> **TO DO**
Starting at the line that contains "observation about English" and ending at the line that contains "not be credible", the lines below are to be given again exactly, with nothing added.

> **DATA SHOWN**
# # #
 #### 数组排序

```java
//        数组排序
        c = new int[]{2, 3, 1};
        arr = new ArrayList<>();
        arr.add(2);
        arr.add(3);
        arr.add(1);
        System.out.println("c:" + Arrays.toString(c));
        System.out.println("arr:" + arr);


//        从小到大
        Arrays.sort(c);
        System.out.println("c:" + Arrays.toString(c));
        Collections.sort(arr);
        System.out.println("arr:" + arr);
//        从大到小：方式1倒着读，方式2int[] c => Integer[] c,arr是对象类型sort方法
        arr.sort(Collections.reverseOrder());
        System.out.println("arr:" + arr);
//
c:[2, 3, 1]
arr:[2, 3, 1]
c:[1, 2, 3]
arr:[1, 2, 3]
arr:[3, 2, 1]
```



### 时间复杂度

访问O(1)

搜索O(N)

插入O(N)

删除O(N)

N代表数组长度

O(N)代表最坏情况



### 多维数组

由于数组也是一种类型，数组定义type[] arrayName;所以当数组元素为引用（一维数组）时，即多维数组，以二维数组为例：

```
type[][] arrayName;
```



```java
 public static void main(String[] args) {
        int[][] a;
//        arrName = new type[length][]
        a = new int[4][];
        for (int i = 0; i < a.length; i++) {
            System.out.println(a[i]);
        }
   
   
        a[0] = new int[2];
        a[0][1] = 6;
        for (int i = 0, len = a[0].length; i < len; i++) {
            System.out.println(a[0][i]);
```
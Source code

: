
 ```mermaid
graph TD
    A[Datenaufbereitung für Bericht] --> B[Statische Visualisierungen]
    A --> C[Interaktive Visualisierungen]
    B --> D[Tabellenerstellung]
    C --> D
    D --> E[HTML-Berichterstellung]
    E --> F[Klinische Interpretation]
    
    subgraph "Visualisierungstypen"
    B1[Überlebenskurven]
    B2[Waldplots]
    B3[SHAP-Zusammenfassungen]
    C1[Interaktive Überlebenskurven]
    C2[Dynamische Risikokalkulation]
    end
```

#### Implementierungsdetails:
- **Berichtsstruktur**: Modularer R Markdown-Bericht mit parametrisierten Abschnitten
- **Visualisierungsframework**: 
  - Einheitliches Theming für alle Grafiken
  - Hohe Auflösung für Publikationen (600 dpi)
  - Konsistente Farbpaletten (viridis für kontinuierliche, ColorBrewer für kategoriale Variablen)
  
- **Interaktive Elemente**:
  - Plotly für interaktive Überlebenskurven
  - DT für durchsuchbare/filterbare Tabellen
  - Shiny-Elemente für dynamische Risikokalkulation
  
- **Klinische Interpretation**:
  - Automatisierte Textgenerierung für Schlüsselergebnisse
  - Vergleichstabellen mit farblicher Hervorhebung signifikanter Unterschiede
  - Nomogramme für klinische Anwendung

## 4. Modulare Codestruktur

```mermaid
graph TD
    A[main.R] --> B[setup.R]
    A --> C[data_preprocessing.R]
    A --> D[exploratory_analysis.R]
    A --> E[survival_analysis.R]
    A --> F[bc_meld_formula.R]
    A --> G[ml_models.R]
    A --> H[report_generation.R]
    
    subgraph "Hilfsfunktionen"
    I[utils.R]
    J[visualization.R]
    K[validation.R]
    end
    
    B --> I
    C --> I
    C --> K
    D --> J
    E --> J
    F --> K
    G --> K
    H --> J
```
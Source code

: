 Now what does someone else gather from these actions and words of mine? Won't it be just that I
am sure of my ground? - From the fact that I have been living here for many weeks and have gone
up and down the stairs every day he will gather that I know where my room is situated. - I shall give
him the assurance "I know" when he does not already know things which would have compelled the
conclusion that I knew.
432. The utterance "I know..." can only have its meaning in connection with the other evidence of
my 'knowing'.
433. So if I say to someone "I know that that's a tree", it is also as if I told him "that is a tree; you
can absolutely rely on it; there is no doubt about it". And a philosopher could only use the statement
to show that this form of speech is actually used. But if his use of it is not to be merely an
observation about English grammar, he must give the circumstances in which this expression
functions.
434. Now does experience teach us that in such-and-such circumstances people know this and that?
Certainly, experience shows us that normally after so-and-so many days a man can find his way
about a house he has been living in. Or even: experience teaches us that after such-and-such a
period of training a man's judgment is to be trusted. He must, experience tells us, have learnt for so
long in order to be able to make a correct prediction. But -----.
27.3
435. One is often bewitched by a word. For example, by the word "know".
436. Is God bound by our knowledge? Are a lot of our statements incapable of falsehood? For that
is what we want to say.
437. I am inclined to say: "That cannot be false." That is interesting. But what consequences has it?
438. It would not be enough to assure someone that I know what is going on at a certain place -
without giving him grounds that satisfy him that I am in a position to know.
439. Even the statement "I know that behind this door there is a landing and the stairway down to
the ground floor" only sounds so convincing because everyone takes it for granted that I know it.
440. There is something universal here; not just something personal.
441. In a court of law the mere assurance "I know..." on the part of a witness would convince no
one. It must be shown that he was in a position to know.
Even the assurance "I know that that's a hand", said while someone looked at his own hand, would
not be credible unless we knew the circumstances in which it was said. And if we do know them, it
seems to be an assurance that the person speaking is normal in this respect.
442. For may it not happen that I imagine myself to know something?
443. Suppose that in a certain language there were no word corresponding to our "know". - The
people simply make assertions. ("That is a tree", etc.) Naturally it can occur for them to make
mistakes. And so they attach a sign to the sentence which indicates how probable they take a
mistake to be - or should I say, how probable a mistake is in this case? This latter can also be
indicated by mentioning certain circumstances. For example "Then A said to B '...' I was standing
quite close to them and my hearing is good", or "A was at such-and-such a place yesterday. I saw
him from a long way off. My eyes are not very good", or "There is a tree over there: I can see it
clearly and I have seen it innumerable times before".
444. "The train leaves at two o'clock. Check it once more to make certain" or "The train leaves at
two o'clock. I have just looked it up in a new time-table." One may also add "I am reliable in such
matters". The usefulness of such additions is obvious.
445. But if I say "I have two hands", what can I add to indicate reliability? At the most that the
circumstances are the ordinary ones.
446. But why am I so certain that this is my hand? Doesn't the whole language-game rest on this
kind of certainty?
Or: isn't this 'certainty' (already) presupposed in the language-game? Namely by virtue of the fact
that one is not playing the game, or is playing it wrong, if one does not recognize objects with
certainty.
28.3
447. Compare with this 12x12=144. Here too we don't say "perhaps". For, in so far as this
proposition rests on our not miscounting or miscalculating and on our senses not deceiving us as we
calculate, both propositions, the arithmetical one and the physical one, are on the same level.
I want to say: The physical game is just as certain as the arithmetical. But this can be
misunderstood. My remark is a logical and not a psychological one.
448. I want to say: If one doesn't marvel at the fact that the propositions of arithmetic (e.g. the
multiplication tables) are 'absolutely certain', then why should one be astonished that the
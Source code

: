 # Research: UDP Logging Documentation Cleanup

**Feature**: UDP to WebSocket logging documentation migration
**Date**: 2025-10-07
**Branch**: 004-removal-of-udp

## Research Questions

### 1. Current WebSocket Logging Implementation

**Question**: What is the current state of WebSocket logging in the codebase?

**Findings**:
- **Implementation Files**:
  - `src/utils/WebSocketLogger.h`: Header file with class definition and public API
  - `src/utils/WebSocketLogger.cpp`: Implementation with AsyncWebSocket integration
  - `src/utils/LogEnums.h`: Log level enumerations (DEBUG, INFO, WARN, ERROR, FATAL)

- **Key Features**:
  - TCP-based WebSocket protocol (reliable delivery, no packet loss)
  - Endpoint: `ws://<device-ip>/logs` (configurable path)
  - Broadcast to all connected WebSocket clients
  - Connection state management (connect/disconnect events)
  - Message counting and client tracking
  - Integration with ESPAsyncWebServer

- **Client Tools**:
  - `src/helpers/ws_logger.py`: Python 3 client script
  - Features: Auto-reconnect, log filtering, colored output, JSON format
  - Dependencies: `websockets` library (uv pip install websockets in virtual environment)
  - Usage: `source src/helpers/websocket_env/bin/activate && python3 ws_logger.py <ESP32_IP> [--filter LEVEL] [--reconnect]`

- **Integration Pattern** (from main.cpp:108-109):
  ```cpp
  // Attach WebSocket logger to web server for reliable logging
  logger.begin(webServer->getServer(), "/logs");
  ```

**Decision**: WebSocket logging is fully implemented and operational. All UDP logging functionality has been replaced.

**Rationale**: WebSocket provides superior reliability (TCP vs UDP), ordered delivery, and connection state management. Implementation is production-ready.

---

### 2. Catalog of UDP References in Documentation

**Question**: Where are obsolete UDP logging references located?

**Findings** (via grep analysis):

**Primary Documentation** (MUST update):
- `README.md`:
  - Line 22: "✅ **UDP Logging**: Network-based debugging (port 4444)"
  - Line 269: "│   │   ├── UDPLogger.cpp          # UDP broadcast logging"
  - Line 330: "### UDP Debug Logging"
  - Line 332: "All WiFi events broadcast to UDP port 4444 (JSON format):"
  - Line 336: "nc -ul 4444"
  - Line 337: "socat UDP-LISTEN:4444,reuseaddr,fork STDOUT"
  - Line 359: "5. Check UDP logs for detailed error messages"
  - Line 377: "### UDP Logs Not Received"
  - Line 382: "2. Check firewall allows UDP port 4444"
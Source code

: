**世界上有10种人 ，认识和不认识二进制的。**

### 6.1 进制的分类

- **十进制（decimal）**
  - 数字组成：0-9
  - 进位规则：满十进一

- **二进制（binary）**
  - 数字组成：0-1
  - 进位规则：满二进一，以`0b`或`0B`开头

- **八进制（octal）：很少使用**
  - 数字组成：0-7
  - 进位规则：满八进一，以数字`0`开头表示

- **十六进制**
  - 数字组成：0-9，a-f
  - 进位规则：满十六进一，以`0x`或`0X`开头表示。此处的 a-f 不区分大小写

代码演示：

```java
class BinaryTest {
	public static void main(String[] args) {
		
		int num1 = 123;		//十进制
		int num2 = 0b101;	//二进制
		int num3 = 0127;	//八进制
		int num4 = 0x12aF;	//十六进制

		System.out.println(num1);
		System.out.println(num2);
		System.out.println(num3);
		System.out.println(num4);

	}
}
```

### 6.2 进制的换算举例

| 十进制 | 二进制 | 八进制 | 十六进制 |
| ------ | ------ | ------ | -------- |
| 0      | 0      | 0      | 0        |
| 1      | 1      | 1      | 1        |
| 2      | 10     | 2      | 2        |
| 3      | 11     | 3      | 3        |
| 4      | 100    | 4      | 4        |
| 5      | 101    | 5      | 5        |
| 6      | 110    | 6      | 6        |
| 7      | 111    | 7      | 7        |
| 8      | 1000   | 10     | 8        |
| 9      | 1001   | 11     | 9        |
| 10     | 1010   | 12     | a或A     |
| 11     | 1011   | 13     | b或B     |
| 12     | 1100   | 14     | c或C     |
# # #
> **COMPLETED TASK**
observation about English grammar, he must give the circumstances in which this expression
functions.
434. Now does experience teach us that in such-and-such circumstances people know this and that?
Certainly, experience shows us that normally after so-and-so many days a man can find his way
about a house he has been living in. Or even: experience teaches us that after such-and-such a
period of training a man's judgment is to be trusted. He must, experience tells us, have learnt for so
long in order to be able to make a correct prediction. But -----.
27.3
435. One is often bewitched by a word. For example, by the word "know".
436. Is God bound by our knowledge? Are a lot of our statements incapable of falsehood? For that
is what we want to say.
437. I am inclined to say: "That cannot be false." That is interesting. But what consequences has it?
438. It would not be enough to assure someone that I know what is going on at a certain place -
without giving him grounds that satisfy him that I am in a position to know.
439. Even the statement "I know that behind this door there is a landing and the stairway down to
the ground floor" only sounds so convincing because everyone takes it for granted that I know it.
440. There is something universal here; not just something personal.
441. In a court of law the mere assurance "I know..." on the part of a witness would convince no
one. It must be shown that he was in a position to know.
Even the assurance "I know that that's a hand", said while someone looked at his own hand, would
not be credible unless we knew the circumstances in which it was said. And if we do know them, it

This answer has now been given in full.